BEGIN Recorded information
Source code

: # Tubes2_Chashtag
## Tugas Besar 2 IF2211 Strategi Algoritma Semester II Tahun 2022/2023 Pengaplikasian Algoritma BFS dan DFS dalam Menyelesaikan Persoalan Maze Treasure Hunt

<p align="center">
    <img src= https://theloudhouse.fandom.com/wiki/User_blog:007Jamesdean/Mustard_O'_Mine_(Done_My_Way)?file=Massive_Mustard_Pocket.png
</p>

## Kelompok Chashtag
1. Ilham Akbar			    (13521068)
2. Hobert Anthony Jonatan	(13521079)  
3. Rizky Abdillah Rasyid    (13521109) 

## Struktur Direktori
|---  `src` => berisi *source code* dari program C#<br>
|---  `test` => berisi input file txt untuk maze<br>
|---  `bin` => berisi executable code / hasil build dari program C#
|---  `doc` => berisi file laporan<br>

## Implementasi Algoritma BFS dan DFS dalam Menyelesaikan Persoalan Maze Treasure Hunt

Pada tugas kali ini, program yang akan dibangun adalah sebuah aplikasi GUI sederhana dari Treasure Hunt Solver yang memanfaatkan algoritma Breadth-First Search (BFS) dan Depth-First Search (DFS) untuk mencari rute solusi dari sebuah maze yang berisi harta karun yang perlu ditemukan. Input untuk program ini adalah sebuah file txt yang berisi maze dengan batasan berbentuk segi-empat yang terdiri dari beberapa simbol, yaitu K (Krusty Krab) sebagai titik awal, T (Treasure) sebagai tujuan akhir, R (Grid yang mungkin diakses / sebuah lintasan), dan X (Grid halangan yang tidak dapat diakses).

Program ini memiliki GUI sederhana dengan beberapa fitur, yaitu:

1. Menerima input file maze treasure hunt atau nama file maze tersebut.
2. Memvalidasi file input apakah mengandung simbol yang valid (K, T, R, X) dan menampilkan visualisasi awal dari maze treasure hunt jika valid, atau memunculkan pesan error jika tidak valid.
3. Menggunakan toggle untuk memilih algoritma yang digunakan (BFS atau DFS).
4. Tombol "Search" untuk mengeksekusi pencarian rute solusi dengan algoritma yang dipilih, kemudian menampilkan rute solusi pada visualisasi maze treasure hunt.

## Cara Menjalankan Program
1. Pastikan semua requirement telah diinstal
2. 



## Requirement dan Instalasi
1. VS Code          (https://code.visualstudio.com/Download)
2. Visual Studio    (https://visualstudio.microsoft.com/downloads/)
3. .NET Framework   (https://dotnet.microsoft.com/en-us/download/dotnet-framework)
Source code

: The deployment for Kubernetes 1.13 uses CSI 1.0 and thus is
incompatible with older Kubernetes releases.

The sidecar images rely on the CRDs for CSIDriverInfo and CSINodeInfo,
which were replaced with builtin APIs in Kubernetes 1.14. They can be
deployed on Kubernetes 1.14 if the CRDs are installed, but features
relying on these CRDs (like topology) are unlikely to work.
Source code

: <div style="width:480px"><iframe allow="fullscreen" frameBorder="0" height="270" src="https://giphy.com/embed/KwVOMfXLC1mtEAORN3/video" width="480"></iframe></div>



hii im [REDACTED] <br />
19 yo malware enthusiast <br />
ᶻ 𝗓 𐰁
END Recorded information
BEGIN Recorded information
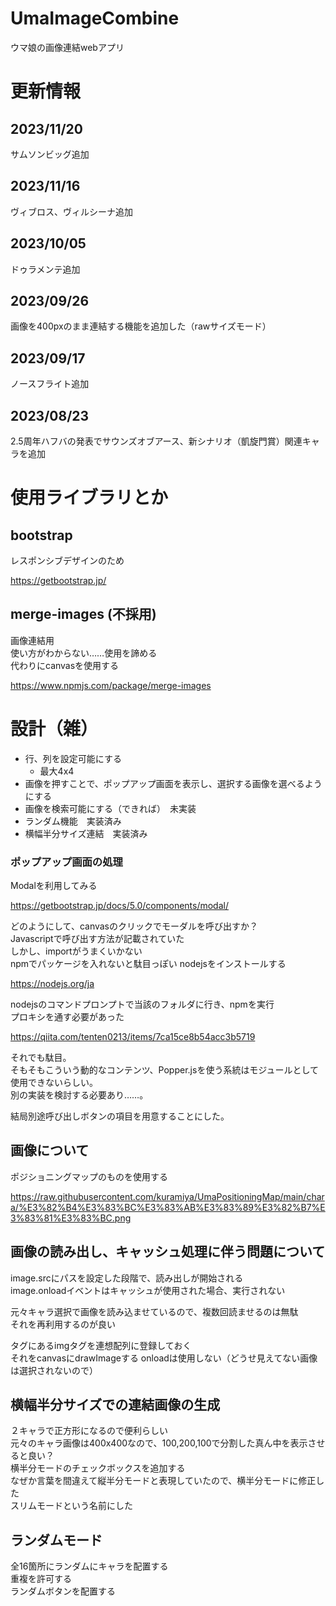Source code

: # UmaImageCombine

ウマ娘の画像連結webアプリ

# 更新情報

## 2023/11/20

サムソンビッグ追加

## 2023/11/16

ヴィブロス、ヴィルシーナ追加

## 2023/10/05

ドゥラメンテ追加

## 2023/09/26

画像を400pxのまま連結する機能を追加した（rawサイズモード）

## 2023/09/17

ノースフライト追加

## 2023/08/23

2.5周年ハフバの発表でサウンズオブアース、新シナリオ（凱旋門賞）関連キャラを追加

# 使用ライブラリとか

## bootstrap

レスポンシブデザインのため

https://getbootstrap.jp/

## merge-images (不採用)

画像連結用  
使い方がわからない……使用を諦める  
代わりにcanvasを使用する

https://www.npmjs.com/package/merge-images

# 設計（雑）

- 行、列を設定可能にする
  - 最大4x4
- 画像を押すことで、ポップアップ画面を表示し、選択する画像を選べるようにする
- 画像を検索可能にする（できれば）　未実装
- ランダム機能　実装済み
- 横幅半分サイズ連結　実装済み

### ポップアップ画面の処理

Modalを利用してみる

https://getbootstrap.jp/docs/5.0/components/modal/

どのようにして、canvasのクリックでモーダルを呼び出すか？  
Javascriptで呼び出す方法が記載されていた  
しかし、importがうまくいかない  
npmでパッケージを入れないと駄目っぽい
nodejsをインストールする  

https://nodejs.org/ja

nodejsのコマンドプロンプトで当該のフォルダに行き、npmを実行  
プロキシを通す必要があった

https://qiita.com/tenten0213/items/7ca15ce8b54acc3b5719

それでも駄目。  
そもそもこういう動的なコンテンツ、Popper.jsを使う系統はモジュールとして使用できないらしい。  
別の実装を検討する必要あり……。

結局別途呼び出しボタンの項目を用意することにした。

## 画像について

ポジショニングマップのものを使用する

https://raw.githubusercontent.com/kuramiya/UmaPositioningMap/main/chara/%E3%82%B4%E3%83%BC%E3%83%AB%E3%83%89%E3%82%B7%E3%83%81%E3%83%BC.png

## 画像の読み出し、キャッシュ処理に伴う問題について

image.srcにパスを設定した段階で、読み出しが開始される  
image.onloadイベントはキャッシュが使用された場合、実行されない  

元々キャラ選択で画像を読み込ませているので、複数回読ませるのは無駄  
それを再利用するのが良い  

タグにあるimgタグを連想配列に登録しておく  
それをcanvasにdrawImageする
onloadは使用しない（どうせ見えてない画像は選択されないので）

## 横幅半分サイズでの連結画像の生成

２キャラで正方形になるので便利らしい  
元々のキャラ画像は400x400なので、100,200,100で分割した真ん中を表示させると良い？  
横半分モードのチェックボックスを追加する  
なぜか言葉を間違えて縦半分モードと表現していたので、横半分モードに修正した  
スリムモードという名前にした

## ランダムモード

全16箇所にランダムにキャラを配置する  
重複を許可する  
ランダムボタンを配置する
END Recorded information
BEGIN Recorded information
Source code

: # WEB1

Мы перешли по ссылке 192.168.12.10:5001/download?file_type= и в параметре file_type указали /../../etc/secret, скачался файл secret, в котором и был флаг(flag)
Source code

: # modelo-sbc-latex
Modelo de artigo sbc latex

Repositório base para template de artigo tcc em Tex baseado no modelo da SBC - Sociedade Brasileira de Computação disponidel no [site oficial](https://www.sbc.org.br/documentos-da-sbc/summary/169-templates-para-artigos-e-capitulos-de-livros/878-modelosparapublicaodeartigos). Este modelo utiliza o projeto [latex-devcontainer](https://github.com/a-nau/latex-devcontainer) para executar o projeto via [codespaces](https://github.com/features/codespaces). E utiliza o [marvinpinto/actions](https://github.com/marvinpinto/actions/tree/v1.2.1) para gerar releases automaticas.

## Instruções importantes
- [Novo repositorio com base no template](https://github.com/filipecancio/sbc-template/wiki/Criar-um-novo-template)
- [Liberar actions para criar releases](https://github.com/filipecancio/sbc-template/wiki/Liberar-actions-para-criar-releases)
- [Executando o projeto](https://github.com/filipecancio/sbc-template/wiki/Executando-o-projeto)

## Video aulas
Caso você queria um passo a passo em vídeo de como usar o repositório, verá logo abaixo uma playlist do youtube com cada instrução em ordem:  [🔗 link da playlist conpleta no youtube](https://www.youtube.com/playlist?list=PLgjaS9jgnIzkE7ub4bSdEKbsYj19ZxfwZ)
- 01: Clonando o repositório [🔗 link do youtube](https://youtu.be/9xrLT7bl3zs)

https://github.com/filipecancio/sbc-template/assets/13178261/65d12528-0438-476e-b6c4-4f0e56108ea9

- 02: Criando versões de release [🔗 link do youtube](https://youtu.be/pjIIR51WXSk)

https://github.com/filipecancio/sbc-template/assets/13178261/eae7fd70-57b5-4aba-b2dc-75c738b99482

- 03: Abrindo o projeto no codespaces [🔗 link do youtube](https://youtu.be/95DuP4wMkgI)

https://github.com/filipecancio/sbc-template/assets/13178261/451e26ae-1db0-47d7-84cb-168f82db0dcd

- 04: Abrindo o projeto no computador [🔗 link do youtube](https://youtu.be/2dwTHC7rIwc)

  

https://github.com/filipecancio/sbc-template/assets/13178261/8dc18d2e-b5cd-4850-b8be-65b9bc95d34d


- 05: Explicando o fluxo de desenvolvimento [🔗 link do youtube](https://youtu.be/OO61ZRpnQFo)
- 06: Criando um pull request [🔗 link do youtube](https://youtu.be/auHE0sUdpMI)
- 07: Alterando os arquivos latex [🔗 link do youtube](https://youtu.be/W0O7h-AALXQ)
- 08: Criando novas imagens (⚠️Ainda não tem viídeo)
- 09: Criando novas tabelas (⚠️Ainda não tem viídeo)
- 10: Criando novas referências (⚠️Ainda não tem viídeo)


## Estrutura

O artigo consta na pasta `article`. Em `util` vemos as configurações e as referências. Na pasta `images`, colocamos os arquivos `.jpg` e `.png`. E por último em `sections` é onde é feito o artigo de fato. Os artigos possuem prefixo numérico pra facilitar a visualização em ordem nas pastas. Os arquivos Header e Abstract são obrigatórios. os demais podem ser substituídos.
END Recorded information
Lines holding the word "merge" in the records above: how many are there? Answer with the number only.

2